Logistic regression models were used in which the dependent variable was having COPD or not. To analyze the risk of COPD in current smokers compared to never smokers, former smokers were excluded from this analysis (n=3112) to avoid any possible bias due to the years of abstinence. The independent variables were: smoking duration, smoking intensity, lifetime tobacco consumption (calculated in pack-years), and age of smoking initiation. Smoking duration was calculated from the age at smoking initiation and age at the time of the interview. It was divided into 6 categories (0, 1–20, 21–30, 31–40, 41–50 and >50 years) and adjusted for sex and cig/day. Smoking intensity was measured as the number of cig/day, was classified into 6 categories (0, 1–9, 10–19, 20–29, 30–39, 20–39, and >39cig/day) and was adjusted for sex and age. A stratified analysis of smoking duration and intensity was performed. Lifetime tobacco consumption was calculated from number of cig/day and smoking duration. Based on the number of pack-years smoked, current smokers were divided into 3 tertiles: light smokers (who smoked 1<13 pack-years), moderate smokers (who smoked 13–29 pack-years) and heavy smokers (who smoked>29 pack-years). Lifetime tobacco consumption was adjusted by sex. The age of smoking initiation was divided into 5 categories (<15, 15–16, 17–18, 19–21 and >21 years) and was adjusted by sex and cig/day. For age of onset, being<15 years old was the reference category and for the rest of the models it was being a never smoker.

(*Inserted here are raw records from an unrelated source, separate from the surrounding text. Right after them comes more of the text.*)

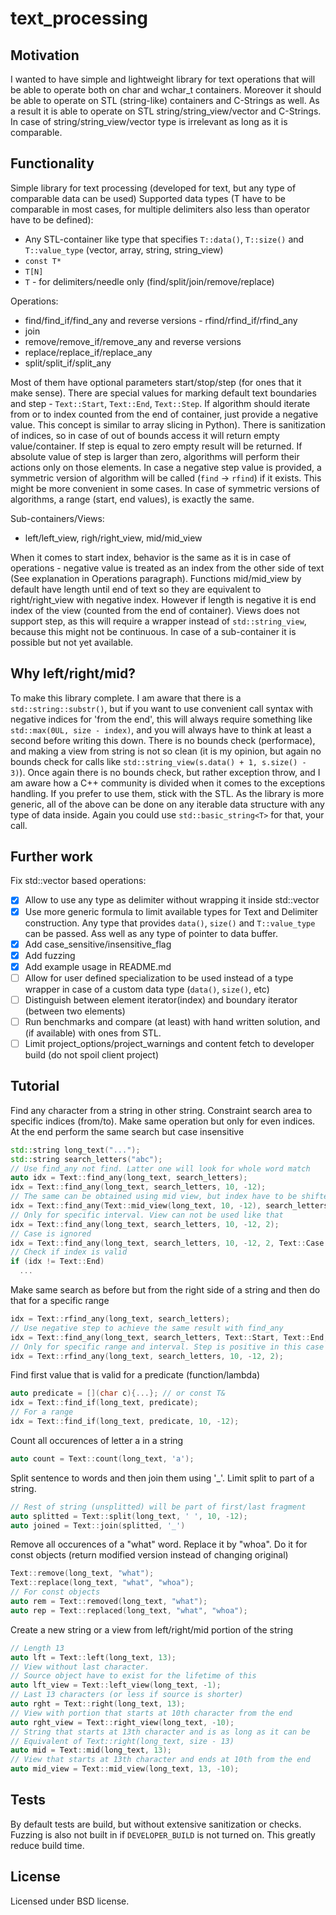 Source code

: # text_processing

## Motivation
I wanted to have simple and lightweight library for text operations that will be able to operate both on char and wchar_t containers. Moreover it should be able to operate on STL (string-like) containers and C-Strings as well. As a result it is able to operate on STL string/string_view/vector and C-Strings. In case of string/string_view/vector type is irrelevant as long as it is comparable.

## Functionality

Simple library for text processing (developed for text, but any type of comparable data can be used)
Supported data types (T have to be comparable in most cases, for multiple delimiters also less than operator have to be defined):
* Any STL-container like type that specifies `T::data()`, `T::size()` and `T::value_type` (vector, array, string, string_view)
* `const T*`
* `T[N]`
* `T` - for delimiters/needle only (find/split/join/remove/replace)

Operations:
* find/find_if/find_any and reverse versions - rfind/rfind_if/rfind_any
* join
* remove/remove_if/remove_any and reverse versions
* replace/replace_if/replace_any
* split/split_if/split_any

Most of them have optional parameters start/stop/step (for ones that it make sense). There are special values for marking default text boundaries and step - `Text::Start`, `Text::End`, `Text::Step`. If algorithm should iterate from or to index counted from the end of container, just provide a negative value. This concept is similar to array slicing in Python). There is sanitization of indices, so in case of out of bounds access it will return empty value/container. If step is equal to zero empty result will be returned. If absolute value of step is larger than zero, algorithms will perform their actions only on those elements. In case a negative step value is provided, a symmetric version of algorithm will be called (`find` -> `rfind`) if it exists. This might be more convenient in some cases. In case of symmetric versions of algorithms, a range (start, end values), is exactly the same.

Sub-containers/Views:
* left/left_view, righ/right_view, mid/mid_view

When it comes to start index, behavior is the same as it is in case of operations - negative value is treated as an index from the other side of text (See explanation in Operations paragraph). Functions mid/mid_view by default have length until end of text so they are equivalent to right/right_view with negative index. However if length is negative it is end index of the view (counted from the end of container). Views does not support step, as this will require a wrapper instead of `std::string_view`, because this might not be continuous. In case of a sub-container it is possible but not yet available.

## Why left/right/mid?
To make this library complete. I am aware that there is a `std::string::substr()`, but if you want to use convenient call syntax with negative indices for 'from the end', this will always require something like `std::max(0UL, size - index)`, and you will always have to think at least a second before writing this down. There is no bounds check (performace), and making a view from string is not so clean (it is my opinion, but again no bounds check for calls like `std::string_view(s.data() + 1, s.size() - 3)`).
Once again there is no bounds check, but rather exception throw, and I am aware how a C++ community is divided when it comes to the exceptions handling. If you prefer to use them, stick with the STL.
As the library is more generic, all of the above can be done on any iterable data structure with any type of data inside. Again you could use `std::basic_string<T>` for that, your call.

## Further work
Fix std::vector based operations:
* [X] Allow to use any type as delimiter without wrapping it inside std::vector
* [X] Use more generic formula to limit available types for Text and Delimiter construction. Any type that provides `data()`, `size()` and `T::value_type` can be passed. Ass well as any type of pointer to data buffer.
* [X] Add case_sensitive/insensitive_flag
* [X] Add fuzzing
* [X] Add example usage in README.md
* [ ] Allow for user defined specialization to be used instead of a type wrapper in case of a custom data type (`data()`, `size()`, etc)
* [ ] Distinguish between element iterator(index) and boundary iterator (between two elements)
* [ ] Run benchmarks and compare (at least) with hand written solution, and (if available) with ones from STL.
* [ ] Limit project_options/project_warnings and content fetch to developer build (do not spoil client project)

## Tutorial

Find any character from a string in other string. Constraint search area to specific indices (from/to). Make same operation but only for even indices. At the end perform the same search but case insensitive

```c++
std::string long_text("...");
std::string search_letters("abc");
// Use find_any not find. Latter one will look for whole word match
auto idx = Text::find_any(long_text, search_letters);
idx = Text::find_any(long_text, search_letters, 10, -12);
// The same can be obtained using mid view, but index have to be shifted
idx = Text::find_any(Text::mid_view(long_text, 10, -12), search_letters);
// Only for specific interval. View can not be used like that
idx = Text::find_any(long_text, search_letters, 10, -12, 2);
// Case is ignored
idx = Text::find_any(long_text, search_letters, 10, -12, 2, Text::Case::Insensitive);
// Check if index is valid
if (idx != Text::End)
  ...
```

Make same search as before but from the right side of a string and then do that for a specific range

```c++
idx = Text::rfind_any(long_text, search_letters);
// Use negative step to achieve the same result with find_any
idx = Text::find_any(long_text, search_letters, Text::Start, Text::End, -1);
// Only for specific range and interval. Step is positive in this case
idx = Text::rfind_any(long_text, search_letters, 10, -12, 2);
```

Find first value that is valid for a predicate (function/lambda)

```c++
auto predicate = [](char c){...}; // or const T&
idx = Text::find_if(long_text, predicate);
// For a range
idx = Text::find_if(long_text, predicate, 10, -12);
```

Count all occurences of letter a in a string

```c++
auto count = Text::count(long_text, 'a');
```

Split sentence to words and then join them using '_'. Limit split to part of a string.

```c++
// Rest of string (unsplitted) will be part of first/last fragment
auto splitted = Text::split(long_text, ' ', 10, -12);
auto joined = Text::join(splitted, '_')
```

Remove all occurences of a "what" word. Replace it by "whoa". Do it for const objects (return modified version instead of changing original)

```c++
Text::remove(long_text, "what");
Text::replace(long_text, "what", "whoa");
// For const objects
auto rem = Text::removed(long_text, "what");
auto rep = Text::replaced(long_text, "what", "whoa");
```

Create a new string or a view from left/right/mid portion of the string

```c++
// Length 13
auto lft = Text::left(long_text, 13);
// View without last character.
// Source object have to exist for the lifetime of this
auto lft_view = Text::left_view(long_text, -1);
// Last 13 characters (or less if source is shorter)
auto rght = Text::right(long_text, 13);
// View with portion that starts at 10th character from the end
auto rght_view = Text::right_view(long_text, -10);
// String that starts at 13th character and is as long as it can be
// Equivalent of Text::right(long_text, size - 13)
auto mid = Text::mid(long_text, 13);
// View that starts at 13th character and ends at 10th from the end
auto mid_view = Text::mid_view(long_text, 13, -10);
```

## Tests

By default tests are build, but without extensive sanitization or checks. Fuzzing is also not built in if `DEVELOPER_BUILD` is not turned on. This greatly reduce build time.

## License
Licensed under BSD license.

To analyze COPD risk in former smokers, two logistic regression models were performed, one using as the reference category never smokers and the other using as reference category current smokers. In these models, years of abstinence were included as an independent variable. In the model using never smokers as reference, years of abstinence were divided into 5 categories (1–2, 3–5, 6–10, 11–15 and >15 years of abstinence). In the model using current smokers as reference, years of abstinence were categorized into: 1–2, 3–5, 6–10, 11–15 and >15 years of abstinence. Both models were adjusted for sex, age, and cig/day.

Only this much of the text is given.